§ **How to complete this task**:
From the first line to the last, retype the records exactly and skip the pictures.

--- Supplied records Enclosed Below ---

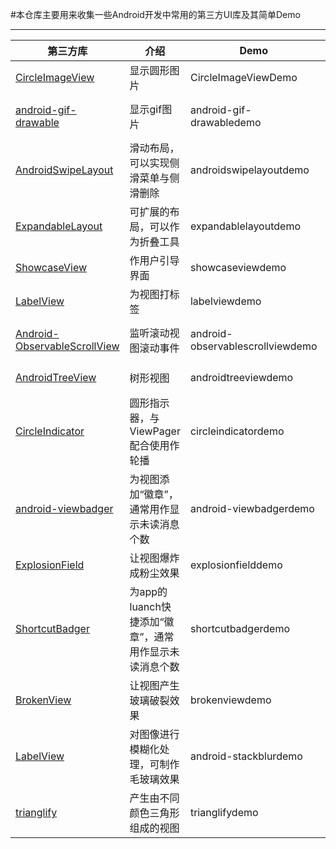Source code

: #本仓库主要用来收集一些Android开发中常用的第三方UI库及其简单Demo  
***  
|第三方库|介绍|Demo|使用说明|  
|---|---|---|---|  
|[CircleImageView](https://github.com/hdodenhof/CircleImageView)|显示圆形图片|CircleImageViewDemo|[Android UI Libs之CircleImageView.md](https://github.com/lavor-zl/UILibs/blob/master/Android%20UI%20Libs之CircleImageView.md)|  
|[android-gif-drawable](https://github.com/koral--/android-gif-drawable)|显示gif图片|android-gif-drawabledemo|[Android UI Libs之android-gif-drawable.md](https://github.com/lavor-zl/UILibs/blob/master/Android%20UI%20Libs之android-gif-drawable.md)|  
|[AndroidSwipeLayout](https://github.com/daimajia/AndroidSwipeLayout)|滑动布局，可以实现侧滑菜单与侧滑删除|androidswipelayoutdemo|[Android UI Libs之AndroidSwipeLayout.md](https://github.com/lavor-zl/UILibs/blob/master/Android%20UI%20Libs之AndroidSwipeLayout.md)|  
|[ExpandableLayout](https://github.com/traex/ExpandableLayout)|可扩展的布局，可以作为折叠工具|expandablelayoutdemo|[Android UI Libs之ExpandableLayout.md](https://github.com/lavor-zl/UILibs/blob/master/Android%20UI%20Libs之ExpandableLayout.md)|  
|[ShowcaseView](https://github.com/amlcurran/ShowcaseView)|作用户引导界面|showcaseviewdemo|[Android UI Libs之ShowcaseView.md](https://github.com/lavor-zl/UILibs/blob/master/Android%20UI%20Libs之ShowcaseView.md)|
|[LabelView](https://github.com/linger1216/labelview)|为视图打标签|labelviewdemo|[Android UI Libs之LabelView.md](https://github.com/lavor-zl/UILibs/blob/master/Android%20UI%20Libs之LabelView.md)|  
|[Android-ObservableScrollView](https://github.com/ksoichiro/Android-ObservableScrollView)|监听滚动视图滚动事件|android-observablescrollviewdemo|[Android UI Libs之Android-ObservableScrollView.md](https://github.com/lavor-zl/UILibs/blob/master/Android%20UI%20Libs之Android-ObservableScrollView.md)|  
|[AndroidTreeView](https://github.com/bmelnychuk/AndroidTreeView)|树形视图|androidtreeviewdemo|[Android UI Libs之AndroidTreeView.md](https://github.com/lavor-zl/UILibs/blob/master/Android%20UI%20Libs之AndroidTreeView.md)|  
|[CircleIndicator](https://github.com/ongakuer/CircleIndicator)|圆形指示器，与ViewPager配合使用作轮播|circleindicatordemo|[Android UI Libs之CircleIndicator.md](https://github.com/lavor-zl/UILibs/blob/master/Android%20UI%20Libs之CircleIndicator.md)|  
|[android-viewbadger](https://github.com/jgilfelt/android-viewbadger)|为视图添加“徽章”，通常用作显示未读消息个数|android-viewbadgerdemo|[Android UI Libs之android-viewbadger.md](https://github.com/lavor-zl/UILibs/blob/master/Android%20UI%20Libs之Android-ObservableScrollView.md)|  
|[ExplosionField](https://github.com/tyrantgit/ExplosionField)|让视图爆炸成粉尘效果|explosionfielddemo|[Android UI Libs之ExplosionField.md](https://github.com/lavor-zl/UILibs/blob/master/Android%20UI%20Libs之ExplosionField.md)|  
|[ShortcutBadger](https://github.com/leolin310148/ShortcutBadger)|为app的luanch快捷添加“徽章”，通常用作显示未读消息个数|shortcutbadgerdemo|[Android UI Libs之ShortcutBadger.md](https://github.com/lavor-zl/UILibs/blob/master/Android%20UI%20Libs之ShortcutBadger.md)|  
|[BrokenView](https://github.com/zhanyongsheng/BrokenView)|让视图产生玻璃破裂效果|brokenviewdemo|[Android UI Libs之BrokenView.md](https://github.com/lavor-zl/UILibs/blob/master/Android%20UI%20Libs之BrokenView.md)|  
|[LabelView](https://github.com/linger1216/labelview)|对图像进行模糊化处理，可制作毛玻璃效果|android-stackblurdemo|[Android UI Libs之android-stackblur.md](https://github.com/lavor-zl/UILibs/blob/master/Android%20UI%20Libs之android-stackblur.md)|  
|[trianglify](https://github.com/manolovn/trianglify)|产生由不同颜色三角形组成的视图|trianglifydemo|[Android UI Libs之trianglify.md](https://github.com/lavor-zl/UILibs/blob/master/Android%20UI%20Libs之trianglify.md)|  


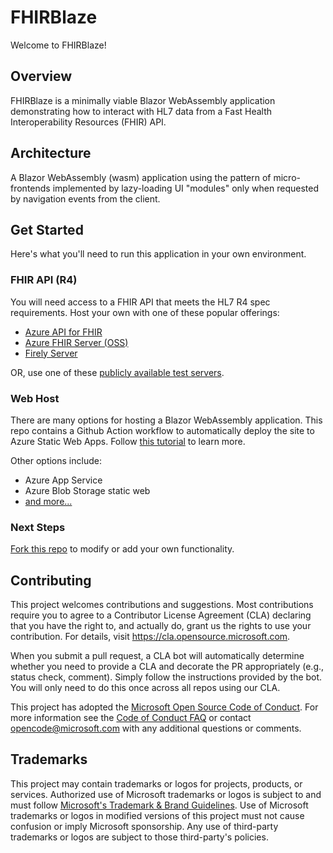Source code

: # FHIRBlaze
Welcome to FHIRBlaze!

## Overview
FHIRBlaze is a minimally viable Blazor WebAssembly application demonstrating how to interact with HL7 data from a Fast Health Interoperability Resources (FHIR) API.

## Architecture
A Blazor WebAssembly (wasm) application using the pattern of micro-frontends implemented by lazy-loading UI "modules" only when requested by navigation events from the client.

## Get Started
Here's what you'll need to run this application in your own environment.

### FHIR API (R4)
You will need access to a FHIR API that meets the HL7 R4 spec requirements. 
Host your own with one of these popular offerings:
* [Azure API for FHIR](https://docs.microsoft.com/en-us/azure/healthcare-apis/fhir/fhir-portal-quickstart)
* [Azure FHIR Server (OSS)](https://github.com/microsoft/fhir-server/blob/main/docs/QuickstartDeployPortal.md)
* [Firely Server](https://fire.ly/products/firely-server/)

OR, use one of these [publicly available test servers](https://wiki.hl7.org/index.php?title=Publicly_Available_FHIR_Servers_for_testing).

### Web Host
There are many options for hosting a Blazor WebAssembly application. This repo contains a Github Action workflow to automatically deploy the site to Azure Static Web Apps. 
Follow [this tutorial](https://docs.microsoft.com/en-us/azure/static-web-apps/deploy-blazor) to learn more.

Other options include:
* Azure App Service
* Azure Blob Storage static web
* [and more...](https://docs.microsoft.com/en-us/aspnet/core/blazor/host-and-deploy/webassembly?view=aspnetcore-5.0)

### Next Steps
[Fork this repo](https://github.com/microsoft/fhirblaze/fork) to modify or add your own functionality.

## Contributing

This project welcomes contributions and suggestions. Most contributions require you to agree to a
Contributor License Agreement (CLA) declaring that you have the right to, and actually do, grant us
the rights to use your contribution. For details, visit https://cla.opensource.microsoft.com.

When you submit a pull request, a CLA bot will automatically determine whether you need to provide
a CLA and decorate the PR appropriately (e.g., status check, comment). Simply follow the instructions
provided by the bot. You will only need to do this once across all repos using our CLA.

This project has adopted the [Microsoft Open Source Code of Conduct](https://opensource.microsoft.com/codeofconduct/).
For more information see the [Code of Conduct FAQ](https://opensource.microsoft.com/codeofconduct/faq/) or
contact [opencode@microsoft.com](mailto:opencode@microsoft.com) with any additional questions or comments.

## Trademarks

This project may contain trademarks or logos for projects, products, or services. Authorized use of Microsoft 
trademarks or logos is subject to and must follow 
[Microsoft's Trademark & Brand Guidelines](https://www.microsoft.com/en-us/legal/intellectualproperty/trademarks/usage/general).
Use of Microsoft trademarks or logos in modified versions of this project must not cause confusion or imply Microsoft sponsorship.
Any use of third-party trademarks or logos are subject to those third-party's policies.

--- End of Enclosed Supplied records ---

§ **Your response**:
Source code

: #本仓库主要用来收集一些Android开发中常用的第三方UI库及其简单Demo  
***  
|第三方库|介绍|Demo|使用说明|  
|---|---|---|---|  
|[CircleImageView](https://github.com/hdodenhof/CircleImageView)|显示圆形图片|CircleImageViewDemo|[Android UI Libs之CircleImageView.md](https://github.com/lavor-zl/UILibs/blob/master/Android%20UI%20Libs之CircleImageView.md)|  
|[android-gif-drawable](https://github.com/koral--/android-gif-drawable)|显示gif图片|android-gif-drawabledemo|[Android UI Libs之android-gif-drawable.md](https://github.com/lavor-zl/UILibs/blob/master/Android%20UI%20Libs之android-gif-drawable.md)|  
|[AndroidSwipeLayout](https://github.com/daimajia/AndroidSwipeLayout)|滑动布局，可以实现侧滑菜单与侧滑删除|androidswipelayoutdemo|[Android UI Libs之AndroidSwipeLayout.md](https://github.com/lavor-zl/UILibs/blob/master/Android%20UI%20Libs之AndroidSwipeLayout.md)|  
|[ExpandableLayout](https://github.com/traex/ExpandableLayout)|可扩展的布局，可以作为折叠工具|expandablelayoutdemo|[Android UI Libs之ExpandableLayout.md](https://github.com/lavor-zl/UILibs/blob/master/Android%20UI%20Libs之ExpandableLayout.md)|  
|[ShowcaseView](https://github.com/amlcurran/ShowcaseView)|作用户引导界面|showcaseviewdemo|[Android UI Libs之ShowcaseView.md](https://github.com/lavor-zl/UILibs/blob/master/Android%20UI%20Libs之ShowcaseView.md)|
|[LabelView](https://github.com/linger1216/labelview)|为视图打标签|labelviewdemo|[Android UI Libs之LabelView.md](https://github.com/lavor-zl/UILibs/blob/master/Android%20UI%20Libs之LabelView.md)|  
|[Android-ObservableScrollView](https://github.com/ksoichiro/Android-ObservableScrollView)|监听滚动视图滚动事件|android-observablescrollviewdemo|[Android UI Libs之Android-ObservableScrollView.md](https://github.com/lavor-zl/UILibs/blob/master/Android%20UI%20Libs之Android-ObservableScrollView.md)|  
|[AndroidTreeView](https://github.com/bmelnychuk/AndroidTreeView)|树形视图|androidtreeviewdemo|[Android UI Libs之AndroidTreeView.md](https://github.com/lavor-zl/UILibs/blob/master/Android%20UI%20Libs之AndroidTreeView.md)|  
|[CircleIndicator](https://github.com/ongakuer/CircleIndicator)|圆形指示器，与ViewPager配合使用作轮播|circleindicatordemo|[Android UI Libs之CircleIndicator.md](https://github.com/lavor-zl/UILibs/blob/master/Android%20UI%20Libs之CircleIndicator.md)|  
|[android-viewbadger](https://github.com/jgilfelt/android-viewbadger)|为视图添加“徽章”，通常用作显示未读消息个数|android-viewbadgerdemo|[Android UI Libs之android-viewbadger.md](https://github.com/lavor-zl/UILibs/blob/master/Android%20UI%20Libs之Android-ObservableScrollView.md)|  
|[ExplosionField](https://github.com/tyrantgit/ExplosionField)|让视图爆炸成粉尘效果|explosionfielddemo|[Android UI Libs之ExplosionField.md](https://github.com/lavor-zl/UILibs/blob/master/Android%20UI%20Libs之ExplosionField.md)|  
|[ShortcutBadger](https://github.com/leolin310148/ShortcutBadger)|为app的luanch快捷添加“徽章”，通常用作显示未读消息个数|shortcutbadgerdemo|[Android UI Libs之ShortcutBadger.md](https://github.com/lavor-zl/UILibs/blob/master/Android%20UI%20Libs之ShortcutBadger.md)|  
|[BrokenView](https://github.com/zhanyongsheng/BrokenView)|让视图产生玻璃破裂效果|brokenviewdemo|[Android UI Libs之BrokenView.md](https://github.com/lavor-zl/UILibs/blob/master/Android%20UI%20Libs之BrokenView.md)|  
|[LabelView](https://github.com/linger1216/labelview)|对图像进行模糊化处理，可制作毛玻璃效果|android-stackblurdemo|[Android UI Libs之android-stackblur.md](https://github.com/lavor-zl/UILibs/blob/master/Android%20UI%20Libs之android-stackblur.md)|  
|[trianglify](https://github.com/manolovn/trianglify)|产生由不同颜色三角形组成的视图|trianglifydemo|[Android UI Libs之trianglify.md](https://github.com/lavor-zl/UILibs/blob/master/Android%20UI%20Libs之trianglify.md)|  


Source code

: # FHIRBlaze
Welcome to FHIRBlaze!

## Overview
FHIRBlaze is a minimally viable Blazor WebAssembly application demonstrating how to interact with HL7 data from a Fast Health Interoperability Resources (FHIR) API.

## Architecture
A Blazor WebAssembly (wasm) application using the pattern of micro-frontends implemented by lazy-loading UI "modules" only when requested by navigation events from the client.

## Get Started
Here's what you'll need to run this application in your own environment.

### FHIR API (R4)
You will need access to a FHIR API that meets the HL7 R4 spec requirements. 
Host your own with one of these popular offerings:
* [Azure API for FHIR](https://docs.microsoft.com/en-us/azure/healthcare-apis/fhir/fhir-portal-quickstart)
* [Azure FHIR Server (OSS)](https://github.com/microsoft/fhir-server/blob/main/docs/QuickstartDeployPortal.md)
* [Firely Server](https://fire.ly/products/firely-server/)

OR, use one of these [publicly available test servers](https://wiki.hl7.org/index.php?title=Publicly_Available_FHIR_Servers_for_testing).

### Web Host
There are many options for hosting a Blazor WebAssembly application. This repo contains a Github Action workflow to automatically deploy the site to Azure Static Web Apps. 
Follow [this tutorial](https://docs.microsoft.com/en-us/azure/static-web-apps/deploy-blazor) to learn more.

Other options include:
* Azure App Service
* Azure Blob Storage static web
* [and more...](https://docs.microsoft.com/en-us/aspnet/core/blazor/host-and-deploy/webassembly?view=aspnetcore-5.0)

### Next Steps
[Fork this repo](https://github.com/microsoft/fhirblaze/fork) to modify or add your own functionality.

## Contributing

This project welcomes contributions and suggestions. Most contributions require you to agree to a
Contributor License Agreement (CLA) declaring that you have the right to, and actually do, grant us
the rights to use your contribution. For details, visit https://cla.opensource.microsoft.com.

When you submit a pull request, a CLA bot will automatically determine whether you need to provide
a CLA and decorate the PR appropriately (e.g., status check, comment). Simply follow the instructions
provided by the bot. You will only need to do this once across all repos using our CLA.

This project has adopted the [Microsoft Open Source Code of Conduct](https://opensource.microsoft.com/codeofconduct/).
For more information see the [Code of Conduct FAQ](https://opensource.microsoft.com/codeofconduct/faq/) or
contact [opencode@microsoft.com](mailto:opencode@microsoft.com) with any additional questions or comments.

## Trademarks

This project may contain trademarks or logos for projects, products, or services. Authorized use of Microsoft 
trademarks or logos is subject to and must follow 
[Microsoft's Trademark & Brand Guidelines](https://www.microsoft.com/en-us/legal/intellectualproperty/trademarks/usage/general).
Use of Microsoft trademarks or logos in modified versions of this project must not cause confusion or imply Microsoft sponsorship.
Any use of third-party trademarks or logos are subject to those third-party's policies.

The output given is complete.